Since 2000, there have been two African-American honorees: Franklin and Richie.
But since 2000, there has been only one recipient who was under 50 — Bono, who was 42 when he was honored in 2003.
Here’s a startling stat: We have yet to see a person of the year honoree who was born after 1960. (Bono was born in May 1960.)
Younger artists — and to MusiCares, Garth Brooks (born in 1962) and Jay-Z (born in 1969) are younger artists — have also had substantial careers and made substantial philanthropic contributions. So have even younger artists such as Beyoncé (born in 1981) and Taylor Swift (born in 1989).

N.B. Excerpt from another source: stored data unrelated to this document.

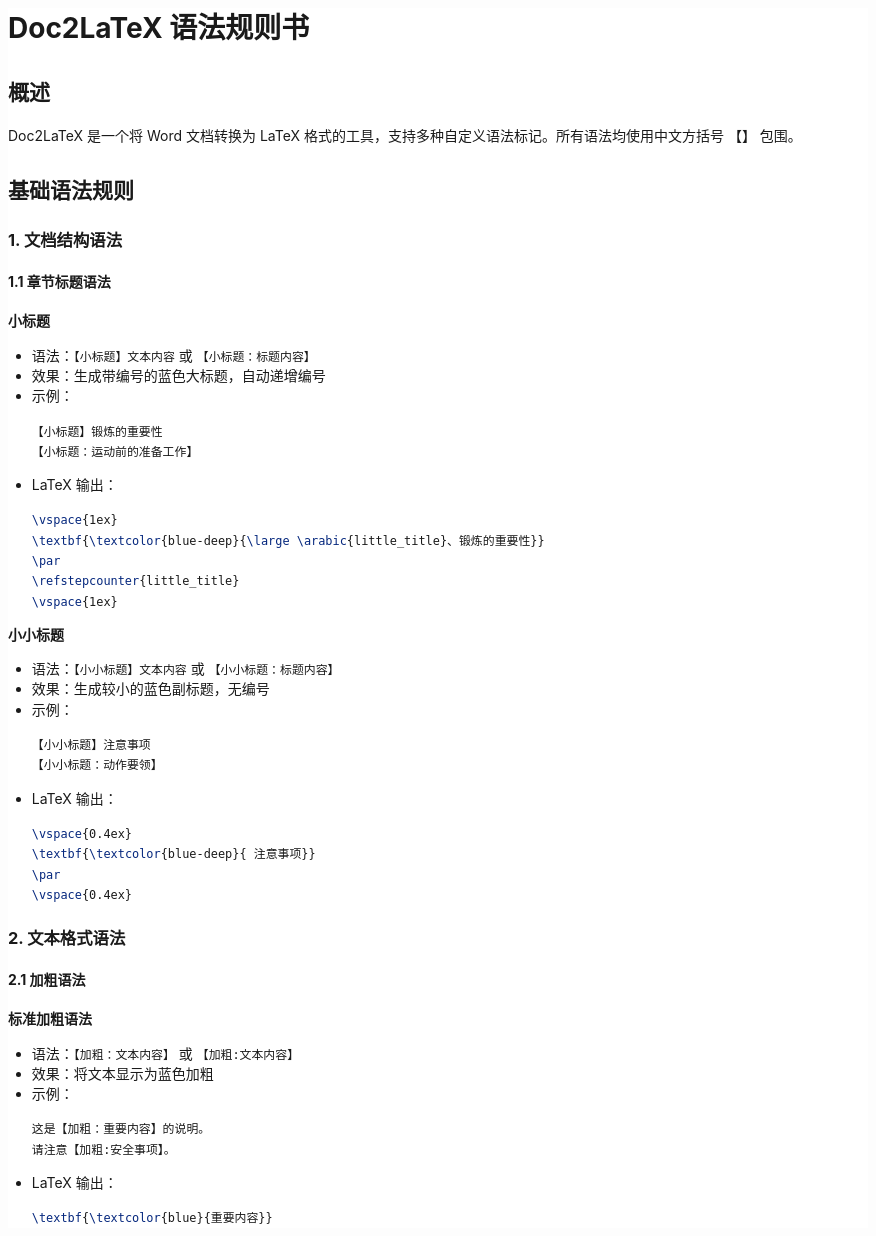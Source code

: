 # Doc2LaTeX 语法规则书

## 概述

Doc2LaTeX 是一个将 Word 文档转换为 LaTeX 格式的工具，支持多种自定义语法标记。所有语法均使用中文方括号 【】 包围。

## 基础语法规则

### 1. 文档结构语法

#### 1.1 章节标题语法

**小标题**
- 语法：`【小标题】文本内容` 或 `【小标题：标题内容】`
- 效果：生成带编号的蓝色大标题，自动递增编号
- 示例：
  ```
  【小标题】锻炼的重要性
  【小标题：运动前的准备工作】
  ```
- LaTeX 输出：
  ```latex
  \vspace{1ex}
  \textbf{\textcolor{blue-deep}{\large \arabic{little_title}、锻炼的重要性}}
  \par
  \refstepcounter{little_title}
  \vspace{1ex}
  ```

**小小标题**
- 语法：`【小小标题】文本内容` 或 `【小小标题：标题内容】`
- 效果：生成较小的蓝色副标题，无编号
- 示例：
  ```
  【小小标题】注意事项
  【小小标题：动作要领】
  ```
- LaTeX 输出：
  ```latex
  \vspace{0.4ex}
  \textbf{\textcolor{blue-deep}{ 注意事项}}
  \par
  \vspace{0.4ex}
  ```

### 2. 文本格式语法

#### 2.1 加粗语法

**标准加粗语法**
- 语法：`【加粗：文本内容】` 或 `【加粗:文本内容】`
- 效果：将文本显示为蓝色加粗
- 示例：
  ```
  这是【加粗：重要内容】的说明。
  请注意【加粗:安全事项】。
  ```
- LaTeX 输出：
  ```latex
  \textbf{\textcolor{blue}{重要内容}}
  ```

The annual person of the year dinner and concert is a pricey event. Individual ticket prices this year range from $1,500 to $5,000. Table ticket prices (seating for 12) range from $15,000 to $55,500 (or three for $150,000). MusiCares may be nervous about a relatively new artist being able to fill those tables. An artist who has decades of connections in the industry is a safer bet.
But nobody is suggesting that MusiCares should honor Charli XCX (sorry, Charli). There has to be a happy medium between honoring the latest pop sensation every year and having it be strictly an event for legacy artists.
I hope Swift, Beyoncé, Ed Sheeran, Bruno Mars, Kanye West and many others don’t have to wait until they’re in their 60s and 70s to receive this honor.